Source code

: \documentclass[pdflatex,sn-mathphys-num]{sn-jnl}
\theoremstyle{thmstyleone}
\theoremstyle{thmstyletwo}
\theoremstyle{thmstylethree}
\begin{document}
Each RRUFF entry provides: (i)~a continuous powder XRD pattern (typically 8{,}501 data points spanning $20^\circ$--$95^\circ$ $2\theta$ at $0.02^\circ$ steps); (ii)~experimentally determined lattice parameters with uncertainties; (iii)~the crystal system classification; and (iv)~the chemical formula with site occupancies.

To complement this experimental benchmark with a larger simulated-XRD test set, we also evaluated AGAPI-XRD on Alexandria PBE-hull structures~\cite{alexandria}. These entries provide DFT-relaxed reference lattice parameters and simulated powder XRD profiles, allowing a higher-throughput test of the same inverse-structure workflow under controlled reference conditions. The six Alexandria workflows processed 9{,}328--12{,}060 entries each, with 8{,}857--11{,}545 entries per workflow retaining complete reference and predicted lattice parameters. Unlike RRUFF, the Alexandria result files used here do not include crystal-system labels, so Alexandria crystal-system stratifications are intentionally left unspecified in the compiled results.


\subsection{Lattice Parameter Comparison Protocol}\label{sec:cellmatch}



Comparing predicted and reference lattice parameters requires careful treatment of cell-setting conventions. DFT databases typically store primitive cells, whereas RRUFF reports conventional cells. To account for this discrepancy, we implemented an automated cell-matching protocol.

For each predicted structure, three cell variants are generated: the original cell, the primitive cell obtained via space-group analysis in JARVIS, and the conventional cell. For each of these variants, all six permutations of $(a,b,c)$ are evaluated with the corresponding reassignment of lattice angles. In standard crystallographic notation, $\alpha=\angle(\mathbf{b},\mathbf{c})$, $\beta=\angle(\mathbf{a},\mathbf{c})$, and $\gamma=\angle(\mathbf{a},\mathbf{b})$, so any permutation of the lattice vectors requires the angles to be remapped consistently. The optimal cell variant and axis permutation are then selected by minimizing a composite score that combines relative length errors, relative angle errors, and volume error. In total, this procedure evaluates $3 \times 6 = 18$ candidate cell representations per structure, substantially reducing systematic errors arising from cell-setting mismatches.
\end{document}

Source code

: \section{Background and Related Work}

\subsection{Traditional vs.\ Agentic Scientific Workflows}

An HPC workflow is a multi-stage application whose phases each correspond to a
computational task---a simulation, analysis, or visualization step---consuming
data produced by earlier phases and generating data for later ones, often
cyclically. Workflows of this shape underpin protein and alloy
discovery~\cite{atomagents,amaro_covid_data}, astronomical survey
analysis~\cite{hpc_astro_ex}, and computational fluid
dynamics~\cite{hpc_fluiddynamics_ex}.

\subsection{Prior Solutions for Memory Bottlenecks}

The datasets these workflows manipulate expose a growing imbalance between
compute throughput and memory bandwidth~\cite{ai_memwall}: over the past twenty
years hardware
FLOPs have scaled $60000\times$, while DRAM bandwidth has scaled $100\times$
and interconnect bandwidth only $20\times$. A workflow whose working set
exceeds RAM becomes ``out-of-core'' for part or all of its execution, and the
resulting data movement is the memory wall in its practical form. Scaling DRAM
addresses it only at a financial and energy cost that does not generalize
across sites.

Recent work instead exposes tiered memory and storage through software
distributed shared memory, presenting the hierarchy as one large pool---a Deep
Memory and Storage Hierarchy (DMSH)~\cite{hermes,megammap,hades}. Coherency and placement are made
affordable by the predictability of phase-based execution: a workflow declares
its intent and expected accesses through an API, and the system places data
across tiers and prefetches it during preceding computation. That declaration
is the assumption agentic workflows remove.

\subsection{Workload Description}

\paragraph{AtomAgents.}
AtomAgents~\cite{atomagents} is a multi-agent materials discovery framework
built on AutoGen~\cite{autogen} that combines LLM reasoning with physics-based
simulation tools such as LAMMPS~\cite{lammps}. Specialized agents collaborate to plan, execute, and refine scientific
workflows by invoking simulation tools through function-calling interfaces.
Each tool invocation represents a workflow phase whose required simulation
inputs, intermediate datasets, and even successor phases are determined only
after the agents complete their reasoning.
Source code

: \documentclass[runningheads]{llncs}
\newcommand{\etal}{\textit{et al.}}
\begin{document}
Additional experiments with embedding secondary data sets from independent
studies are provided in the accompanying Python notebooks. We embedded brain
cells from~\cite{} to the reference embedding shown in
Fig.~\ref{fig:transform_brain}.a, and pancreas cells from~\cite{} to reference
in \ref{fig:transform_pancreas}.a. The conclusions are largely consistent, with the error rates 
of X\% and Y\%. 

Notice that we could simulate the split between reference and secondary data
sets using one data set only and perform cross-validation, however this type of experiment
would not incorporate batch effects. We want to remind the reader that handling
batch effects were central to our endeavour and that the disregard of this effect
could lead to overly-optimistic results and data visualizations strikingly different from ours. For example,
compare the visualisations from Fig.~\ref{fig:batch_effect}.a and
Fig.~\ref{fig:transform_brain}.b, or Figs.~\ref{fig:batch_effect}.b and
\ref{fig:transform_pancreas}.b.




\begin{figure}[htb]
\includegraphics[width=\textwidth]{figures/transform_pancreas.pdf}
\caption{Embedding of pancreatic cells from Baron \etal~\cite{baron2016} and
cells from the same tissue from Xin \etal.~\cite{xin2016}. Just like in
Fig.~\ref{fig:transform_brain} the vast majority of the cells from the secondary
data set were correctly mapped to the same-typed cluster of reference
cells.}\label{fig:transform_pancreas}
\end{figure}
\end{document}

________________

Look above for the line containing "cells from the same". Return it and each line after it exactly, through the last line, and nothing more.

• **OUTPUT BELOW**:
cells from the same tissue from Xin \etal.~\cite{xin2016}. Just like in
Fig.~\ref{fig:transform_brain} the vast majority of the cells from the secondary
data set were correctly mapped to the same-typed cluster of reference
cells.}\label{fig:transform_pancreas}
\end{figure}
\end{document}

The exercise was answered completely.